Brigitte Studer, Berthold Unfried and Irène Hermann (eds), Parler de soi sous Staline. La construction identitaire dans le communisme des années trente, (Paris: Editions de la Maison des sciences de l'homme), 2002, ppviii & 210, ISBN 2-7351-0947-X.

Brigitte Studer and Heiko Haumann (eds), Stalinistische Subjekte. Invdividuum und System in der Sowjetunion und der Komintern 1929-1953, (Zürich: Chronos), 2006, pp555. ISBN 3-0340-0736-1.
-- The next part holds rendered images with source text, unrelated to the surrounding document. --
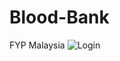 # Blood-Bank
FYP Malaysia
![Login](https://user-images.githubusercontent.com/79845597/191890997-27c8888d-0b42-4c69-8d63-65309ac05c93.png)

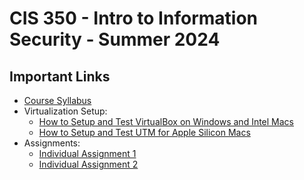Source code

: # CIS 350 - Intro to Information Security - Summer 2024

## Important Links

* [Course Syllabus](SYLLABUS.md)
* Virtualization Setup:
    * [How to Setup and Test VirtualBox on Windows and Intel Macs](VIRTUALBOX.md)
    * [How to Setup and Test UTM for Apple Silicon Macs](UTM.md)
* Assignments:
    * [Individual Assignment 1](I_ASSIGN1.md)
    * [Individual Assignment 2](I_ASSIGN2.md)
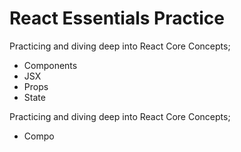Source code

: # React Essentials Practice

Practicing and diving deep into React Core Concepts; 
- Components
- JSX
- Props
- State

Practicing and diving deep into React Core Concepts; 
- Compo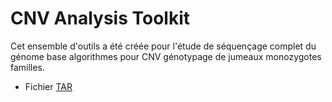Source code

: 
# CNV Analysis Toolkit

Cet ensemble d'outils a été créée pour l'étude de séquençage complet du génome
base algorithmes pour CNV génotypage de jumeaux monozygotes familles.

* Fichier [TAR](http://statgen.org/wp-content/uploads/Softwares/CNVAnalysisToolkit/cnv_analysis_toolkit.tar.gz)

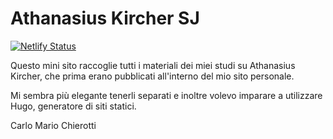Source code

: # Athanasius Kircher SJ

[![Netlify Status](https://api.netlify.com/api/v1/badges/d7530d9e-bad3-4972-a949-199d8576e71f/deploy-status)](https://app.netlify.com/sites/tender-jennings-e0a425/deploys)

Questo mini sito raccoglie tutti i materiali dei miei studi su Athanasius Kircher, che prima erano pubblicati all'interno del mio sito personale.

Mi sembra più elegante tenerli separati e inoltre volevo imparare a utilizzare Hugo, generatore di siti statici.

Carlo Mario Chierotti
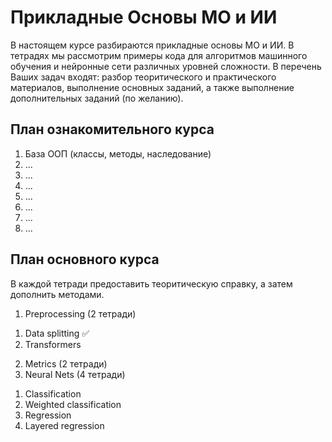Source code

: # Прикладные Основы МО и ИИ

В настоящем курсе разбираются прикладные основы МО и ИИ. В тетрадях мы 
рассмотрим примеры кода для алгоритмов машинного обучения и нейронные сети 
различных уровней сложности. В перечень Ваших задач входят: разбор 
теоритического и практического материалов, выполнение основных заданий, а также 
выполнение дополнительных заданий (по желанию).

## План ознакомительного курса

1. База ООП (классы, методы, наследование)
2. ...
3. ...
4. ...
5. ...
6. ...
7. ...
8. ...

## План основного курса

В каждой тетради предоставить теоритическую справку, а затем дополнить методами.

1. Preprocessing (2 тетради)
  1) Data splitting ✅
  2) Transformers 
2. Metrics (2 тетради)
3. Neural Nets (4 тетради)
  1) Classification
  2) Weighted classification
  3) Regression
  4) Layered regression
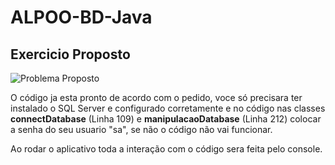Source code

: # ALPOO-BD-Java

## Exercicio Proposto

![Problema Proposto](https://user-images.githubusercontent.com/56557408/95349273-4a9ec300-0895-11eb-926c-367c5de4522f.PNG)

O código ja esta pronto de acordo com o pedido, voce só precisara ter instalado o SQL Server e configurado corretamente e no código nas classes **connectDatabase** (Linha 109) e **manipulacaoDatabase** (Linha 212) colocar a senha do seu usuario "sa", se não o código não vai funcionar.

Ao rodar o aplicativo toda a interação com o código sera feita pelo console.

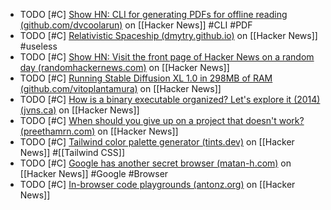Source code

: - TODO [#C] [Show HN: CLI for generating PDFs for offline reading (github.com/dvcoolarun)](https://news.ycombinator.com/item?id=39265756) on [[Hacker News]] #CLI #PDF
- TODO [#C] [Relativistic Spaceship (dmytry.github.io)](https://news.ycombinator.com/item?id=39266396) on [[Hacker News]] #useless
- TODO [#C] [Show HN: Visit the front page of Hacker News on a random day (randomhackernews.com)](https://news.ycombinator.com/item?id=39260760) on [[Hacker News]]
- TODO [#C] [Running Stable Diffusion XL 1.0 in 298MB of RAM (github.com/vitoplantamura)](https://news.ycombinator.com/item?id=37752632) on [[Hacker News]]
- TODO [#C] [How is a binary executable organized? Let's explore it (2014) (jvns.ca)](https://news.ycombinator.com/item?id=39231663) on [[Hacker News]]
- TODO [#C] [When should you give up on a project that doesn't work? (preethamrn.com)](https://news.ycombinator.com/item?id=39232004) on [[Hacker News]]
- TODO [#C] [Tailwind color palette generator (tints.dev)](https://news.ycombinator.com/item?id=39227831) on [[Hacker News]] #[[Tailwind CSS]]
- TODO [#C] [Google has another secret browser (matan-h.com)](https://news.ycombinator.com/item?id=39226754) on [[Hacker News]] #Google #Browser
- TODO [#C] [In-browser code playgrounds (antonz.org)](https://news.ycombinator.com/item?id=38891177) on [[Hacker News]]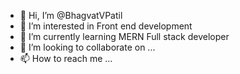 - 👋 Hi, I’m @BhagvatVPatil
- 👀 I’m interested in Front end development
- 🌱 I’m currently learning MERN Full stack developer
- 💞️ I’m looking to collaborate on ...
- 📫 How to reach me ...

<!---
BhagvatVPatil/BhagvatVPatil is a ✨ special ✨ repository because its `README.md` (this file) appears on your GitHub profile.
You can click the Preview link to take a look at your changes.
--->
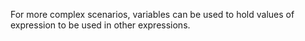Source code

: For more complex scenarios, variables can be used to hold values of expression to be used in other expressions.
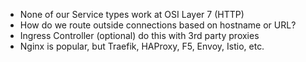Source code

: - None of our Service types work at OSI Layer 7 (HTTP)
- How do we route outside connections based on hostname or URL?
- Ingress Controller (optional) do this with 3rd party proxies
- Nginx is popular, but Traefik, HAProxy, F5, Envoy, Istio, etc.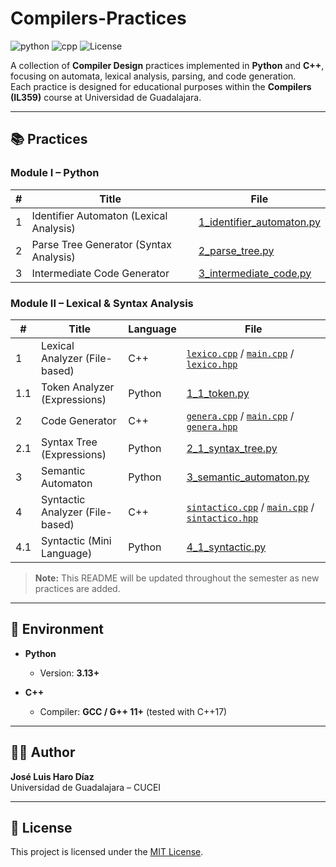 # Compilers-Practices
![python](https://img.shields.io/badge/python-3670A0?style=for-the-badge&logo=python&logoColor=ffdd54)
![cpp](https://img.shields.io/badge/C++-00599C?style=for-the-badge&logo=cplusplus&logoColor=white)
![License](https://img.shields.io/badge/-MIT-black?style=for-the-badge&logo=opensourceinitiative&logoColor=white)

A collection of **Compiler Design** practices implemented in **Python** and **C++**, focusing on automata, lexical analysis, parsing, and code generation.  
Each practice is designed for educational purposes within the **Compilers (IL359)** course at Universidad de Guadalajara.

---

## 📚 Practices

### Module I – Python
| # | Title | File |
|---|-------|------|
| 1 | Identifier Automaton (Lexical Analysis) | [1_identifier_automaton.py](https://github.com/joseluis-hd/Compilers/blob/main/Module%20I/1_identifier_automaton.py) |
| 2 | Parse Tree Generator (Syntax Analysis) | [2_parse_tree.py](https://github.com/joseluis-hd/Compilers/blob/main/Module%20I/2_parse_tree.py) |
| 3 | Intermediate Code Generator | [3_intermediate_code.py](https://github.com/joseluis-hd/Compilers/blob/main/Module%20I/3_intermediate_code.py) |

### Module II – Lexical & Syntax Analysis
| #   | Title                          | Language | File |
|-----|--------------------------------|----------|------|
| 1   | Lexical Analyzer (File-based)  | C++      | [`lexico.cpp`](https://github.com/joseluis-hd/Compilers/blob/main/Module%20II/Lexical%20Analyzer/src/lexico.cpp) / [`main.cpp`](https://github.com/joseluis-hd/Compilers/blob/main/Module%20II/Lexical%20Analyzer/main.cpp) / [`lexico.hpp`](https://github.com/joseluis-hd/Compilers/blob/main/Module%20II/Lexical%20Analyzer/include/lexico.hpp) |
| 1.1 | Token Analyzer (Expressions)   | Python   | [1_1_token.py](https://github.com/joseluis-hd/Compilers/blob/main/Module%20II/1_1_token.py) |
| 2   | Code Generator                 | C++      | [`genera.cpp`](https://github.com/joseluis-hd/Compilers/blob/main/Module%20II/Code%20Generator/src/genera.cpp) / [`main.cpp`](https://github.com/joseluis-hd/Compilers/blob/main/Module%20II/Code%20Generator/main.cpp) / [`genera.hpp`](https://github.com/joseluis-hd/Compilers/blob/main/Module%20II/Code%20Generator/include/genera.hpp) |
| 2.1 | Syntax Tree (Expressions)      | Python   | [2_1_syntax_tree.py](https://github.com/joseluis-hd/Compilers/blob/main/Module%20II/2_1_syntax_tree.py) |
| 3   | Semantic Automaton             | Python   | [3_semantic_automaton.py](https://github.com/joseluis-hd/Compilers/blob/main/Module%20II/3_semantic_automaton.py) |
| 4   | Syntactic Analyzer (File-based)| C++      | [`sintactico.cpp`](https://github.com/joseluis-hd/Compilers/blob/main/Module%20II/Syntactic%20Analyzer/sintactico.cpp) / [`main.cpp`](https://github.com/joseluis-hd/Compilers/blob/main/Module%20II/Syntactic%20Analyzer/main.cpp) / [`sintactico.hpp`](https://github.com/joseluis-hd/Compilers/blob/main/Module%20II/Syntactic%20Analyzer/sintactico.hpp) |
| 4.1 | Syntactic (Mini Language)      | Python   | [4_1_syntactic.py](https://github.com/joseluis-hd/Compilers/blob/main/Module%20II/4_1_syntactic.py) |

> **Note:** This README will be updated throughout the semester as new practices are added.

---

## 🧩 Environment
- **Python**  
  - Version: **3.13+**  

- **C++**  
  - Compiler: **GCC / G++ 11+** (tested with C++17)  

---

## 👨‍💻 Author
**José Luis Haro Díaz**  
Universidad de Guadalajara – CUCEI  

---

## 📜 License
This project is licensed under the [MIT License](LICENSE).

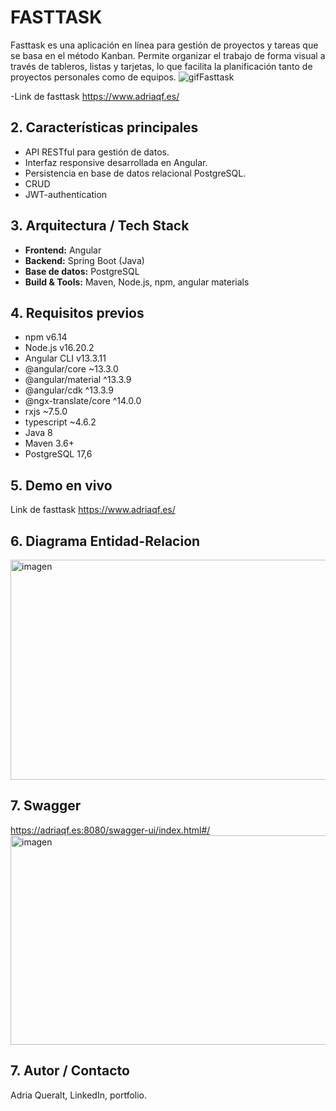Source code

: # FASTTASK

Fasttask es una aplicación en línea para gestión de proyectos y tareas que se basa en el método Kanban. Permite organizar el trabajo de forma visual a través de tableros, listas y tarjetas, lo que facilita la planificación tanto de proyectos personales como de equipos.
![gifFasttask](https://github.com/user-attachments/assets/fbfe9cfe-9686-472a-b214-881496a1c2f0)

-Link de fasttask https://www.adriaqf.es/


## 2. Características principales

- API RESTful para gestión de datos.
- Interfaz responsive desarrollada en Angular.
- Persistencia en base de datos relacional PostgreSQL.
- CRUD
- JWT-authentication

## 3. Arquitectura / Tech Stack

- **Frontend:** Angular
- **Backend:** Spring Boot (Java)
- **Base de datos:** PostgreSQL
- **Build & Tools:** Maven, Node.js, npm, angular materials

## 4. Requisitos previos

- npm v6.14
- Node.js v16.20.2
- Angular CLI v13.3.11
- @angular/core ~13.3.0
- @angular/material ^13.3.9
- @angular/cdk ^13.3.9
- @ngx-translate/core ^14.0.0
- rxjs ~7.5.0
- typescript ~4.6.2
- Java 8  
- Maven 3.6+
- PostgreSQL 17,6  

## 5. Demo en vivo

Link de fasttask https://www.adriaqf.es/

## 6. Diagrama Entidad-Relacion

<img width="994" height="352" alt="imagen" src="https://github.com/user-attachments/assets/69e49c0b-abd5-4f86-b34f-d167b66bcf27" />

## 7. Swagger

https://adriaqf.es:8080/swagger-ui/index.html#/
<img width="1522" height="335" alt="imagen" src="https://github.com/user-attachments/assets/db746afc-3fbe-457b-b45b-2deebd2f4f2c" />

## 7. Autor / Contacto

Adria Queralt, LinkedIn, portfolio.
One characteristic of the historical literature on stalinism has been its compartmentalisation; not only on those familiar political and intellectual lines which can be traced across national boundaries, but in more complex ways in which subject matter, academic discipline, language, historiographical formation and ideological persuasion have all played a part. When the 'revisionist' debate broke out among writers on Stalin's Russia in the mid-1980s, an argument of some revisionists was they were claiming for historical scholarship a field hitherto dominated by political scientists. More specifically, the claim advanced was that of social history, either replacing or extending the institutional focus of a more narrowly conceived 'political' history. Though sometimes they cut across them, these disciplinary distinctions could be mapped onto distinct historiographical traditions and wide variations in the political saliency of communist history. Further muddying the canvass were differences of subject matter, for beyond the far from negligible differences that existed between different western communist parties there lay the larger distinction between stalinism as an organised political tendency and stalinism as a system of government and/or terror. Though the interconnections between these stalinisms were everywhere recognised, and often accorded a determining significance, conceptually distinct literatures developed almost without reference to each other. Of the contributors to the initial revisionist debate, only Geoff Eley, a relative outsider to the subject, appears to have engaged simultaneously with the similar historiographical challenges being posed in respect of oppositional communist parties. [ 1 ] Significant contributions to the debate did not come from historians of these parties. The level of cross-fertilisation, even among historians of different national parties, was at best uneven, as was the practice of comparative or collaborative scholarship. Even accounts stressing transnational lines of determination, sometimes perhaps especially these, could nevertheless be documented and constructed almost entirely within a national framework. It is telling that the one major attempt in English to write a history of international communism was produced as part of a project on Soviet Russia - the work, of course, of E H Carr.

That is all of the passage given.